Re: autovacuum locking question
On Thu, Dec 5, 2019 at 5:26 PM Mike Schanne wrote: > Hi, > > I am investigating a performance problem in our application and am seeing > something unexpected in the postgres logs regarding the autovacuum. > > > > 2019-12-01 13:05:39.029 > UTC,"wb","postgres",6966,"127.0.0.1:53976",5ddbd990.1b36,17099,"INSERT > waiting",2019-11-25 13:39:28 UTC,12/1884256,12615023,LOG,0,"process > 6966 still waiting for RowExclusiveLock on relation 32938 of database 32768 > after 1000.085 ms","Process holding the lock: 6045. Wait queue: > 6966.","INSERT INTO myschema.mytable (...) VALUES (...) RETURNING > process.mytable.mytable_id",13,,"" > > 2019-12-01 13:05:39.458 UTC,,,6045,,5de3b800.179d,1,,2019-12-01 12:54:24 > UTC,10/417900,0,ERROR,57014,"canceling autovacuum task","automatic > vacuum of table ""postgres.myschema.mytable""""" > > > > My understanding from reading the documentation was that a vacuum can run > concurrently with table inserts/updates, but from reading the logs it > appears they are conflicting over a row lock. This particular table gets > very frequent inserts/updates (10-100 inserts / sec) so I am concerned that > if the autovacuum is constantly canceled, then the table never gets cleaned > and its performance will continue to degrade over time. Is it expected for > the vacuum to be canceled by an insert in this way? > > > > We are using postgres 9.6.10. > If the vacuum finds a lot of empty pages at the end of the table, it will try to truncate them and takes a strong lock to do so.
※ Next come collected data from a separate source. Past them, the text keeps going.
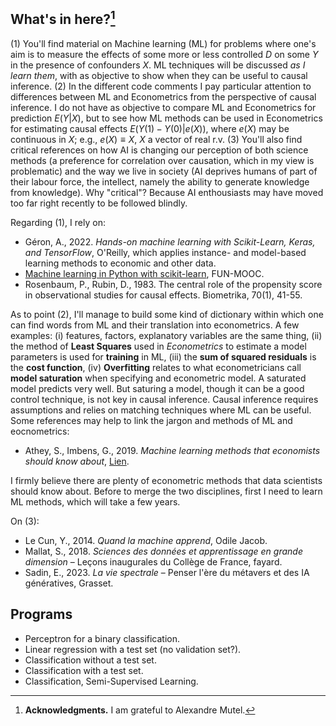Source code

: ## What's in here?[^1]

(1) You'll find material on Machine learning (ML) for problems where one's aim is to measure the effects of some more or less controlled $D$ on some $Y$ in the presence of confounders $X$. ML techniques will be discussed *as I learn them*, with as objective to show when they can be useful to causal inference. (2) In the different code comments I pay particular attention to differences between ML and Econometrics from the perspective of causal inference. I do not have as objective to compare ML and Econometrics for prediction $E(Y|X)$, but to see how ML methods can be used in Econometrics for estimating causal effects $E(Y(1)-Y(0)|e(X))$, where $e(X)$ may be continuous in $X$; e.g., $e(X)\equiv X$, $X$ a vector of real r.v. (3) You'll also find critical references on how AI is changing our perception of both science methods (a preference for correlation over causation, which in my view is problematic) and the way we live in society (AI deprives humans of part of their labour force, the intellect, namely the ability to generate knowledge from knowledge). Why "critical"? Because AI enthousiasts may have moved too far right recently to be followed blindly.

Regarding (1), I rely on:

- Géron, A., 2022. _Hands-on machine learning with Scikit-Learn, Keras, and TensorFlow_, O'Reilly, which applies instance- and model-based learning methods to economic and other data.
- [Machine learning in Python with scikit-learn](https://www.fun-mooc.fr/fr/cours/machine-learning-python-scikit-learn/), FUN-MOOC.
- Rosenbaum, P., Rubin, D., 1983. The central role of the propensity score in observational studies for causal effects. Biometrika, 70(1), 41-55. 

As to point (2), I'll manage to build some kind of dictionary within which one can find words from ML and their translation into econometrics. A few examples: (i) features, factors, explanatory variables are the same thing, (ii) the method of __Least Squares__ used in _Econometrics_ to estimate a model parameters is used for __training__ in ML, (iii) the __sum of squared residuals__ is the __cost function__, (iv) __Overfitting__ relates to what econometricians call __model saturation__ when specifying and econometric model. A saturated model predicts very well. But saturing a model, though it can be a good control technique, is not key in causal inference. Causal inference requires assumptions and relies on matching techniques where ML can be useful. Some references may help to link the jargon and methods of ML and eocnometrics:

- Athey, S., Imbens, G., 2019. _Machine learning methods that economists should know about_,  [Lien](https://www.annualreviews.org/doi/10.1146/annurev-economics-080217-053433 "Athey, S., Imbens, G. (2019)").

I firmly believe there are plenty of econometric methods that data scientists should know about. Before to merge the two disciplines, first I need to learn ML methods, which will take a few years.

On (3):

- Le Cun, Y., 2014. _Quand la machine apprend_, Odile Jacob.
- Mallat, S., 2018. _Sciences des données et apprentissage en grande dimension_ &ndash; Leçons inaugurales du Collège de France, fayard.
- Sadin, E., 2023. _La vie spectrale_ &ndash; Penser l'ère du métavers et des IA génératives, Grasset.

## Programs

- Perceptron for a binary classification.
- Linear regression with a test set (no validation set?).
- Classification without a test set.
- Classification with a test set.
- Classification, Semi-Supervised Learning.

[^1]: __Acknowledgments.__ I am grateful to Alexandre Mutel.

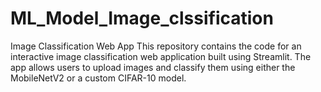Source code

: # ML_Model_Image_clssification
Image Classification Web App This repository contains the code for an interactive image classification web application built using Streamlit. The app allows users to upload images and classify them using either the MobileNetV2 or a custom CIFAR-10 model.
It is supposed to check every 20ms to see if anyone else is blocked on that lock, at which point it stops doing the truncation and releases the lock. So it should never get "caught" holding the lock in order to be cancelled. Is your setting for deadlock_timeout much lower than usual? Also, if the truncation is bogged down in very slow IO, perhaps it doesn't actually get around to checking ever 20ms despite its intentionsl How often have you seen it in the logs? Cheers, Jeff >
Re: autovacuum locking question
Mike Schanne writes: > I am investigating a performance problem in our application and am seeing > something unexpected in the postgres logs regarding the autovacuum. > 2019-12-01 13:05:39.029 > UTC,"wb","postgres",6966,"127.0.0.1:53976",5ddbd990.1b36,17099,"INSERT > waiting",2019-11-25 13:39:28 UTC,12/1884256,12615023,LOG,0,"process 6966 > still waiting for RowExclusiveLock on relation 32938 of database 32768 after > 1000.085 ms","Process holding the lock: 6045. Wait queue: 6966.","INSERT > INTO myschema.mytable (...) VALUES (...) RETURNING > process.mytable.mytable_id",13,,"" > 2019-12-01 13:05:39.458 UTC,,,6045,,5de3b800.179d,1,,2019-12-01 12:54:24 > UTC,10/417900,0,ERROR,57014,"canceling autovacuum task","automatic vacuum > of table ""postgres.myschema.mytable""""" > My understanding from reading the documentation was that a vacuum can run > concurrently with table inserts/updates, but from reading the logs it appears > they are conflicting over a row lock. This particular table gets very > frequent inserts/updates (10-100 inserts / sec) so I am concerned that if the > autovacuum is constantly canceled, then the table never gets cleaned and its > performance will continue to degrade over time. Is it expected for the > vacuum to be canceled by an insert in this way? The main part of an autovacuum operation should go through OK. The only part that would get canceled in response to somebody taking a non-exclusive lock is the last step, which is truncation of unused blocks at the end of the table; that requires an exclusive lock. Normally, skipping that step isn't terribly problematic. > We are using postgres 9.6.10. IIRC, we've made improvements in this area since 9.6, to allow a partial truncation to be done if someone wants the lock, rather than just failing entirely. regards, tom lane
Re: autovacuum locking question
On Thu, Dec 5, 2019 at 3:26 PM Mike Schanne wrote: > I am concerned that if the autovacuum is constantly canceled, then the > table never gets cleaned and its performance will continue to degrade over > time. Is it expected for the vacuum to be canceled by an insert in this > way? > > > > We are using postgres 9.6.10. > Have you checked when the table was last autovacuumed in pg_stat_user_tables? If the autovacuum count is high and timestamp of last run is relatively current, then no reason for concern as far as I can figure. Have you already configured (non-default values) for autovacuum options for your system or this table?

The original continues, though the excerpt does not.